I am curious to know your BIOS settings. One thing that really bugs me, is the seemingly worse configuration options and documentation for the WRX90 board, on my WRX80, the BIOS provides a lot more.

Another gripe I have, is the Pre-Boot DMA protection, which takes 15 minutes on the WRX90, but takes seconds on the WRX80.

2 Likes

Did you ever figure this out
I have Pro WS WRX90E-SAGE SE / 7965WX and getting issues on slot 4 with a NIC so i dont think it would be a power issue…

Latest bios, good power supply and tested mutliple NIC’s and a video card and they are all throwing this error. Also slowed the speed down from “auto” to match the pcie cards gen

No, I never figured this out. ASUS Support is not very helpful either, they don’t escalate these issues and first line just drown out the requests with basic troubleshooting steps. Unless you have 2M+ subscribers on Youtube, they don’t seem willing to help out.

I ended up booting fedora, seems stable enough. unRAID and Proxmox doesn’t work properly on this motherboard.

I ordered a couple of c-paynes gen5 switches and retimers. Once I get the proper configs for my setup I will report back if this is solved (and that I can finally run proxmox)

1 Like

Yeah,

So I got the PCIe switches installed, no change on slots 3 and 4. It looks like they are the culprit themselves somehow. The retimers should work well but I still get these errors… I’m starting to think that this is a design issue with the traces on these boards, or some issue with power management settings I don’t know about. Anyone here who has experience on these issues?

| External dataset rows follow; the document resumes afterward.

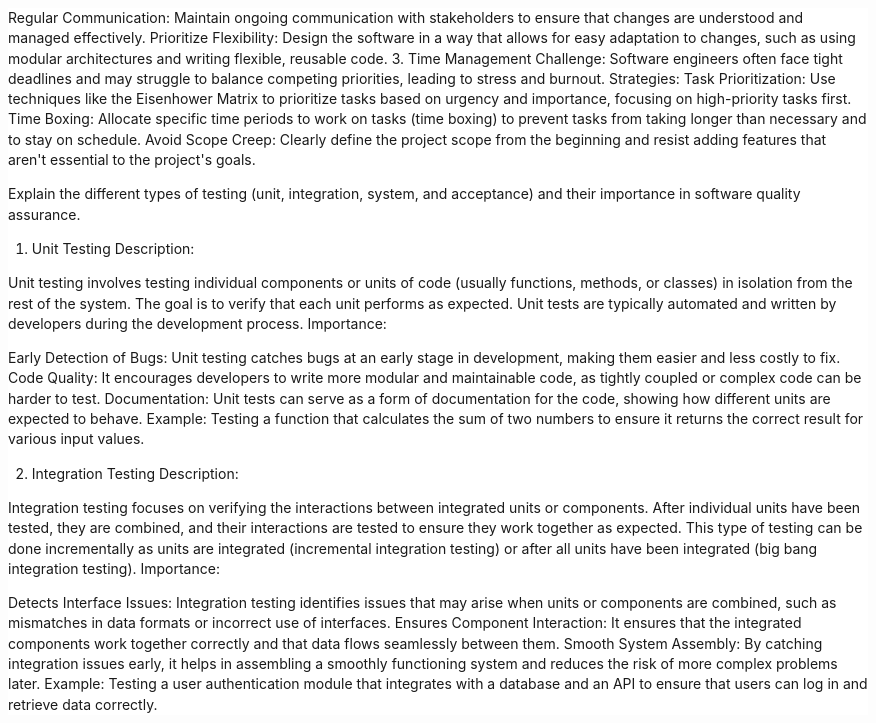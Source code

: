 Regular Communication: Maintain ongoing communication with stakeholders to ensure that changes are understood and managed effectively.
Prioritize Flexibility: Design the software in a way that allows for easy adaptation to changes, such as using modular architectures and writing flexible, reusable code.
3. Time Management
Challenge: Software engineers often face tight deadlines and may struggle to balance competing priorities, leading to stress and burnout.
Strategies:
Task Prioritization: Use techniques like the Eisenhower Matrix to prioritize tasks based on urgency and importance, focusing on high-priority tasks first.
Time Boxing: Allocate specific time periods to work on tasks (time boxing) to prevent tasks from taking longer than necessary and to stay on schedule.
Avoid Scope Creep: Clearly define the project scope from the beginning and resist adding features that aren't essential to the project's goals.


Explain the different types of testing (unit, integration, system, and acceptance) and their importance in software quality assurance.
1. Unit Testing
Description:

Unit testing involves testing individual components or units of code (usually functions, methods, or classes) in isolation from the rest of the system. The goal is to verify that each unit performs as expected.
Unit tests are typically automated and written by developers during the development process.
Importance:

Early Detection of Bugs: Unit testing catches bugs at an early stage in development, making them easier and less costly to fix.
Code Quality: It encourages developers to write more modular and maintainable code, as tightly coupled or complex code can be harder to test.
Documentation: Unit tests can serve as a form of documentation for the code, showing how different units are expected to behave.
Example: Testing a function that calculates the sum of two numbers to ensure it returns the correct result for various input values.

2. Integration Testing
Description:

Integration testing focuses on verifying the interactions between integrated units or components. After individual units have been tested, they are combined, and their interactions are tested to ensure they work together as expected.
This type of testing can be done incrementally as units are integrated (incremental integration testing) or after all units have been integrated (big bang integration testing).
Importance:

Detects Interface Issues: Integration testing identifies issues that may arise when units or components are combined, such as mismatches in data formats or incorrect use of interfaces.
Ensures Component Interaction: It ensures that the integrated components work together correctly and that data flows seamlessly between them.
Smooth System Assembly: By catching integration issues early, it helps in assembling a smoothly functioning system and reduces the risk of more complex problems later.
Example: Testing a user authentication module that integrates with a database and an API to ensure that users can log in and retrieve data correctly.
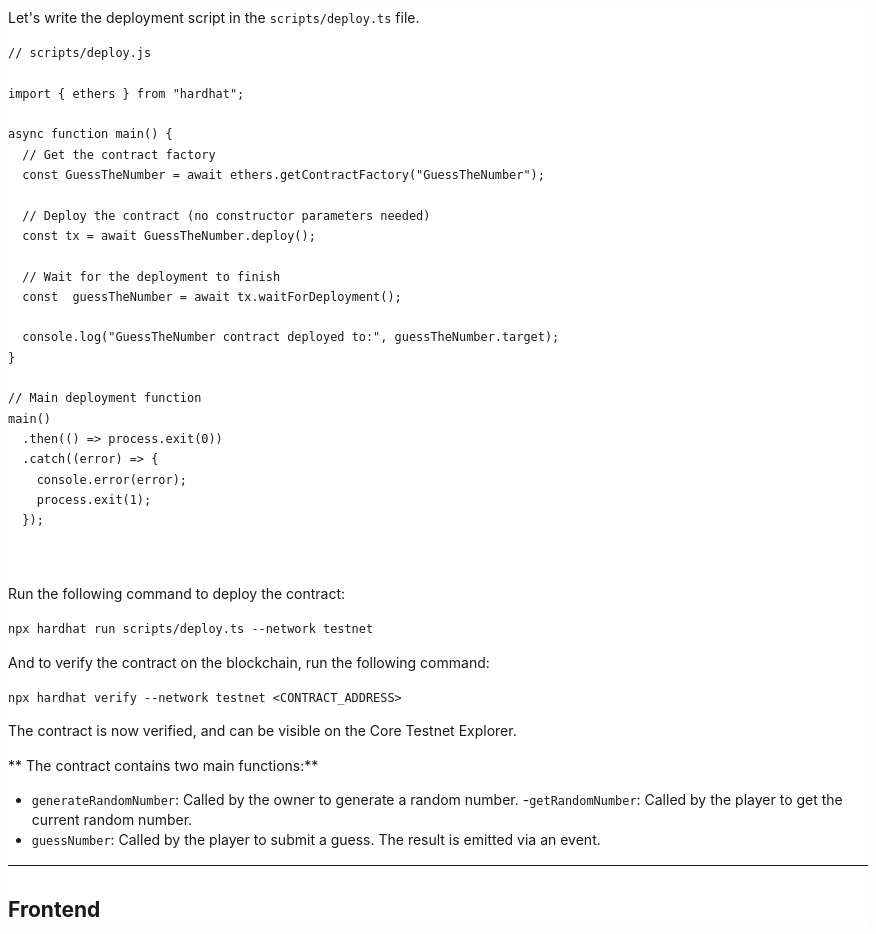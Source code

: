Let's write the deployment script in the `scripts/deploy.ts` file.

```
// scripts/deploy.js

import { ethers } from "hardhat";

async function main() {
  // Get the contract factory
  const GuessTheNumber = await ethers.getContractFactory("GuessTheNumber");
  
  // Deploy the contract (no constructor parameters needed)
  const tx = await GuessTheNumber.deploy();

  // Wait for the deployment to finish
  const  guessTheNumber = await tx.waitForDeployment();

  console.log("GuessTheNumber contract deployed to:", guessTheNumber.target);
}

// Main deployment function
main()
  .then(() => process.exit(0))
  .catch((error) => {
    console.error(error);
    process.exit(1);
  });

    
 ```

Run the following command to deploy the contract:

```
npx hardhat run scripts/deploy.ts --network testnet
```

And to verify the contract on the blockchain, run the following command:

```
npx hardhat verify --network testnet <CONTRACT_ADDRESS>
```

The contract is now verified, and can be visible on the Core Testnet Explorer.



** The contract contains two main functions:**
   - `generateRandomNumber`: Called by the owner to generate a random number.
   -`getRandomNumber`: Called by the player to get the current random number.
   - `guessNumber`: Called by the player to submit a guess. The result is emitted via an event.

---

## Frontend
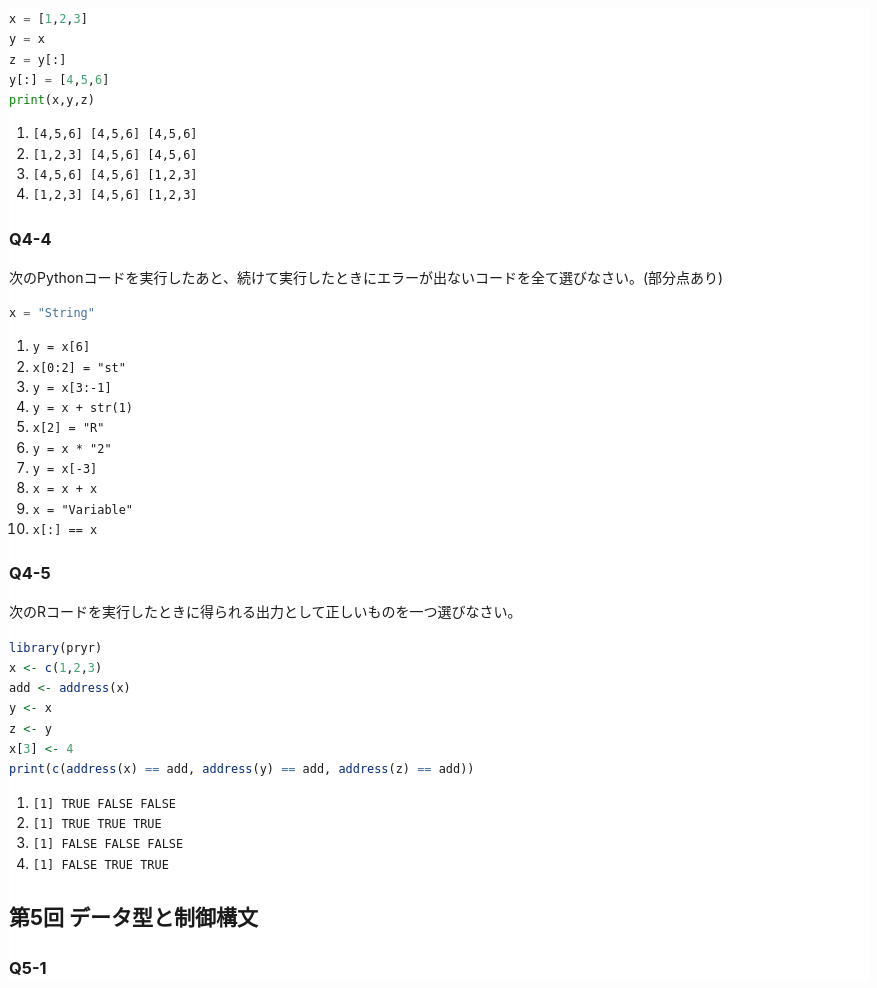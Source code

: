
 ```python
x = [1,2,3]
y = x
z = y[:]
y[:] = [4,5,6]
print(x,y,z)
```

1. `[4,5,6] [4,5,6] [4,5,6]`
2. `[1,2,3] [4,5,6] [4,5,6]`
3. `[4,5,6] [4,5,6] [1,2,3]`
4. `[1,2,3] [4,5,6] [1,2,3]`

### Q4-4

次のPythonコードを実行したあと、続けて実行したときにエラーが出ないコードを全て選びなさい。(部分点あり)

```python
x = "String"
```

1. `y = x[6]`
2. `x[0:2] = "st"`
3. `y = x[3:-1]`
4. `y = x + str(1)`
5. `x[2] = "R"`
6. `y = x * "2"`
7. `y = x[-3]`
8. `x = x + x`
9. `x = "Variable"`
10. `x[:] == x`

### Q4-5

次のRコードを実行したときに得られる出力として正しいものを一つ選びなさい。

```R
library(pryr)
x <- c(1,2,3)
add <- address(x)
y <- x
z <- y
x[3] <- 4
print(c(address(x) == add, address(y) == add, address(z) == add))
```

1. `[1] TRUE FALSE FALSE`
2. `[1] TRUE TRUE TRUE`
3. `[1] FALSE FALSE FALSE`
4. `[1] FALSE TRUE TRUE`

## 第5回 データ型と制御構文

### Q5-1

I have tried anything I could think of. All power saving related features are switched off and I’m on the latest BIOS – at a loss here. I can’t have AER errors like these in a production environment :confused:

Are you getting multiple errors, or just one per card/slot on boot?

I recall having a correctable AER event as well on my WRX90 (for RTX3090) but only once at boot-up - not while under load or any other time afterwards. And the link speed is as expected.

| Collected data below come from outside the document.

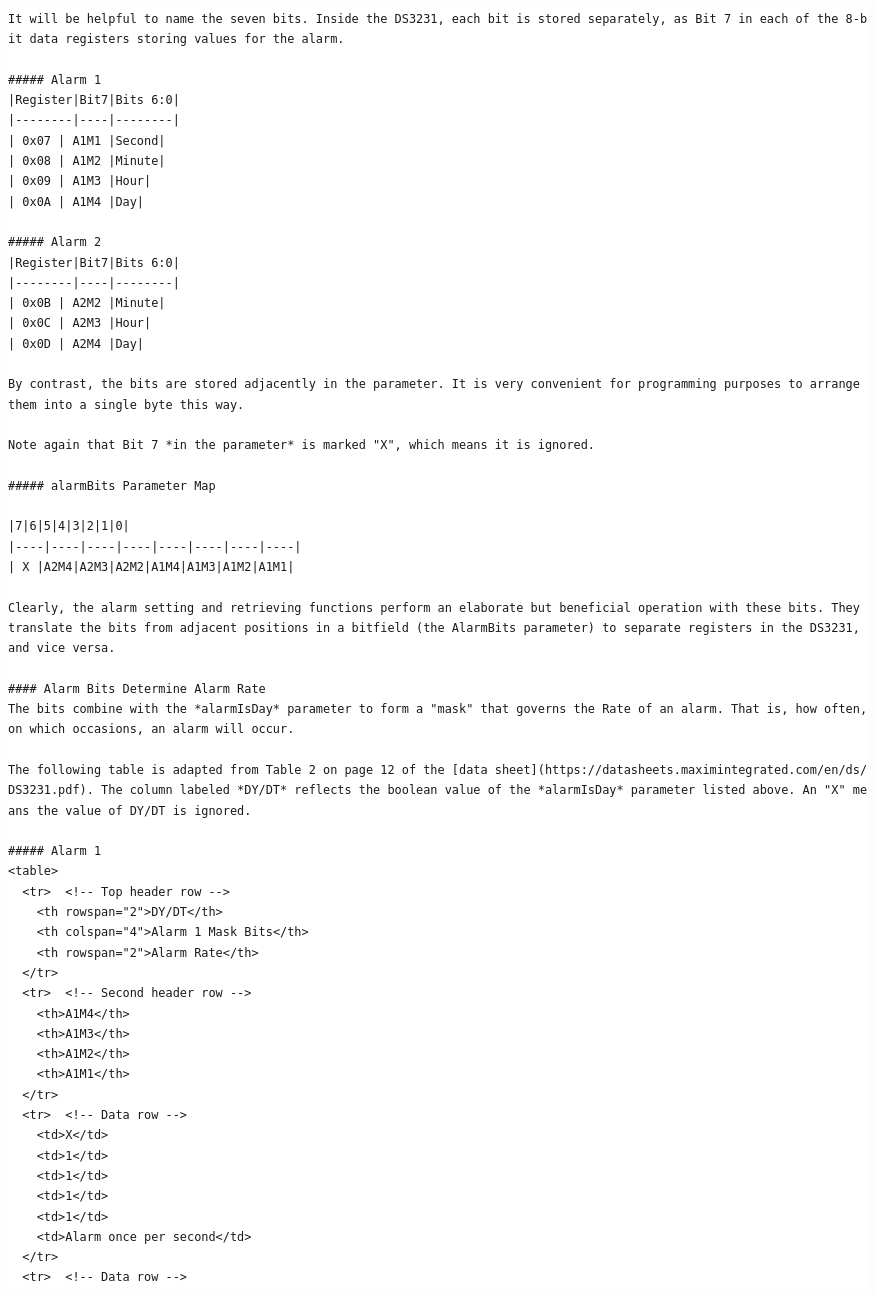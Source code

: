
 ```
It will be helpful to name the seven bits. Inside the DS3231, each bit is stored separately, as Bit 7 in each of the 8-bit data registers storing values for the alarm.

##### Alarm 1
|Register|Bit7|Bits 6:0|
|--------|----|--------|
| 0x07 | A1M1 |Second|
| 0x08 | A1M2 |Minute|
| 0x09 | A1M3 |Hour|
| 0x0A | A1M4 |Day|

##### Alarm 2
|Register|Bit7|Bits 6:0|
|--------|----|--------|
| 0x0B | A2M2 |Minute|
| 0x0C | A2M3 |Hour|
| 0x0D | A2M4 |Day|

By contrast, the bits are stored adjacently in the parameter. It is very convenient for programming purposes to arrange them into a single byte this way. 

Note again that Bit 7 *in the parameter* is marked "X", which means it is ignored.

##### alarmBits Parameter Map

|7|6|5|4|3|2|1|0|
|----|----|----|----|----|----|----|----|
| X |A2M4|A2M3|A2M2|A1M4|A1M3|A1M2|A1M1|

Clearly, the alarm setting and retrieving functions perform an elaborate but beneficial operation with these bits. They translate the bits from adjacent positions in a bitfield (the AlarmBits parameter) to separate registers in the DS3231, and vice versa.

#### Alarm Bits Determine Alarm Rate
The bits combine with the *alarmIsDay* parameter to form a "mask" that governs the Rate of an alarm. That is, how often, on which occasions, an alarm will occur.

The following table is adapted from Table 2 on page 12 of the [data sheet](https://datasheets.maximintegrated.com/en/ds/DS3231.pdf). The column labeled *DY/DT* reflects the boolean value of the *alarmIsDay* parameter listed above. An "X" means the value of DY/DT is ignored.

##### Alarm 1
<table>
  <tr>  <!-- Top header row -->
    <th rowspan="2">DY/DT</th>
    <th colspan="4">Alarm 1 Mask Bits</th>
    <th rowspan="2">Alarm Rate</th>
  </tr>
  <tr>  <!-- Second header row -->
    <th>A1M4</th>
    <th>A1M3</th>
    <th>A1M2</th>
    <th>A1M1</th>
  </tr>
  <tr>  <!-- Data row -->
    <td>X</td>
    <td>1</td>
    <td>1</td>
    <td>1</td>
    <td>1</td>
    <td>Alarm once per second</td>
  </tr>
  <tr>  <!-- Data row -->
```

Unable to reproduce it, everything working well - I wrote it off as a harmless quirk.

And one last question- do you get these events when doing a soft reboot AND when doing a warm reboot?

Asking because I vaguely recall something like this (where there was a single AER event at boot) being caused by a race condition in powering the card.

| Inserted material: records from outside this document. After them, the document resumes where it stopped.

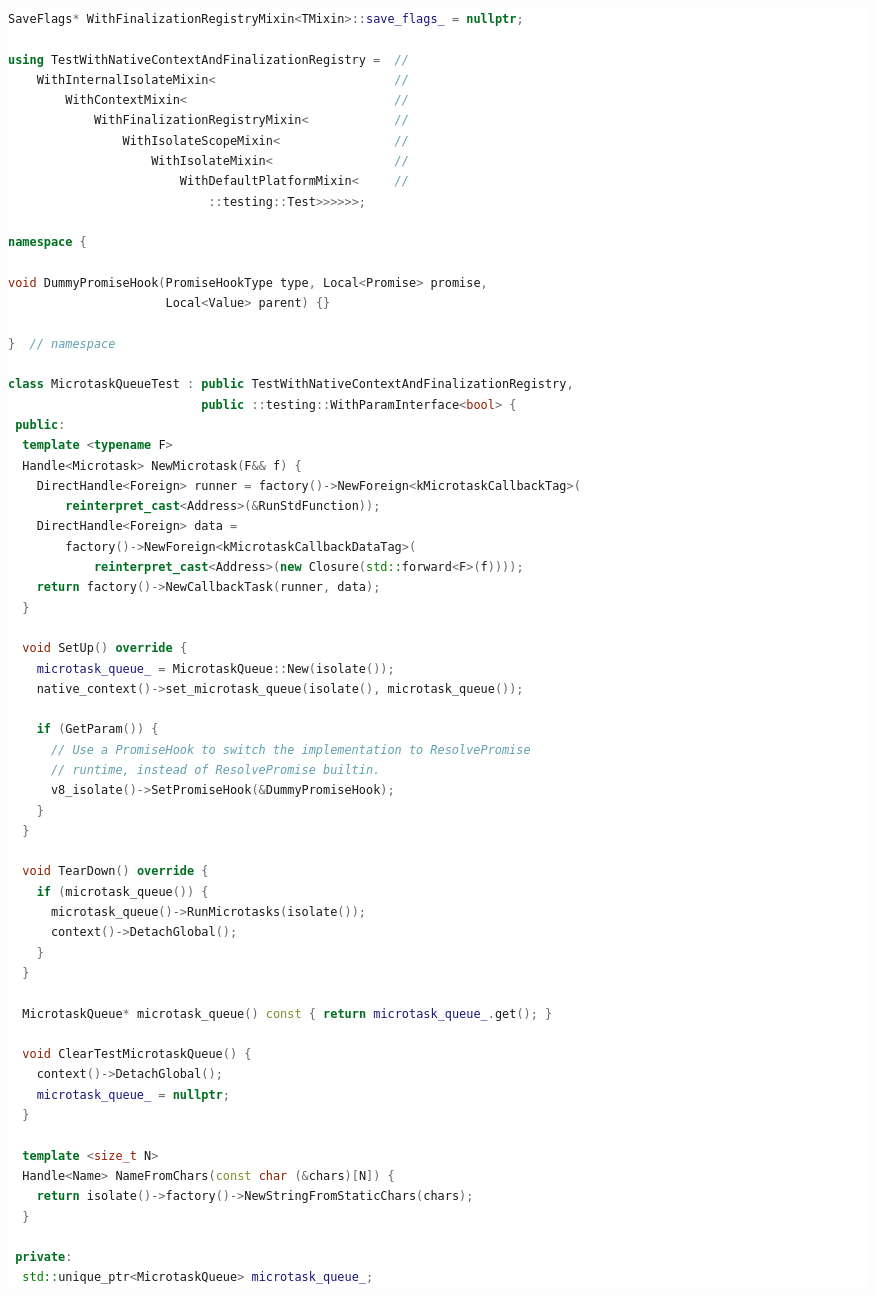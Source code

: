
 ```cpp
SaveFlags* WithFinalizationRegistryMixin<TMixin>::save_flags_ = nullptr;

using TestWithNativeContextAndFinalizationRegistry =  //
    WithInternalIsolateMixin<                         //
        WithContextMixin<                             //
            WithFinalizationRegistryMixin<            //
                WithIsolateScopeMixin<                //
                    WithIsolateMixin<                 //
                        WithDefaultPlatformMixin<     //
                            ::testing::Test>>>>>>;

namespace {

void DummyPromiseHook(PromiseHookType type, Local<Promise> promise,
                      Local<Value> parent) {}

}  // namespace

class MicrotaskQueueTest : public TestWithNativeContextAndFinalizationRegistry,
                           public ::testing::WithParamInterface<bool> {
 public:
  template <typename F>
  Handle<Microtask> NewMicrotask(F&& f) {
    DirectHandle<Foreign> runner = factory()->NewForeign<kMicrotaskCallbackTag>(
        reinterpret_cast<Address>(&RunStdFunction));
    DirectHandle<Foreign> data =
        factory()->NewForeign<kMicrotaskCallbackDataTag>(
            reinterpret_cast<Address>(new Closure(std::forward<F>(f))));
    return factory()->NewCallbackTask(runner, data);
  }

  void SetUp() override {
    microtask_queue_ = MicrotaskQueue::New(isolate());
    native_context()->set_microtask_queue(isolate(), microtask_queue());

    if (GetParam()) {
      // Use a PromiseHook to switch the implementation to ResolvePromise
      // runtime, instead of ResolvePromise builtin.
      v8_isolate()->SetPromiseHook(&DummyPromiseHook);
    }
  }

  void TearDown() override {
    if (microtask_queue()) {
      microtask_queue()->RunMicrotasks(isolate());
      context()->DetachGlobal();
    }
  }

  MicrotaskQueue* microtask_queue() const { return microtask_queue_.get(); }

  void ClearTestMicrotaskQueue() {
    context()->DetachGlobal();
    microtask_queue_ = nullptr;
  }

  template <size_t N>
  Handle<Name> NameFromChars(const char (&chars)[N]) {
    return isolate()->factory()->NewStringFromStaticChars(chars);
  }

 private:
  std::unique_ptr<MicrotaskQueue> microtask_queue_;
```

That is a very good point. I get more from cold boot actually. I assume there is some tuning or warming up to do then. With all the bells and whistles turned off or to the max, I get 5-10 of them early on, then they usually only happen once in a while. If I turn off the screens while the graphics cards are attached to those slots, then turn them back on, these errors arrive again and can sometimes cause Fedora to crash completely.

A disclaimer here is that I have no idea what I’m talking about, this is just sketchy educated guessing on my part, I know nothing about trace quality or PCIe connections.

I’m waiting for a reply from ASUS on these issues, but I’m afraid this is something I cannot fix with software.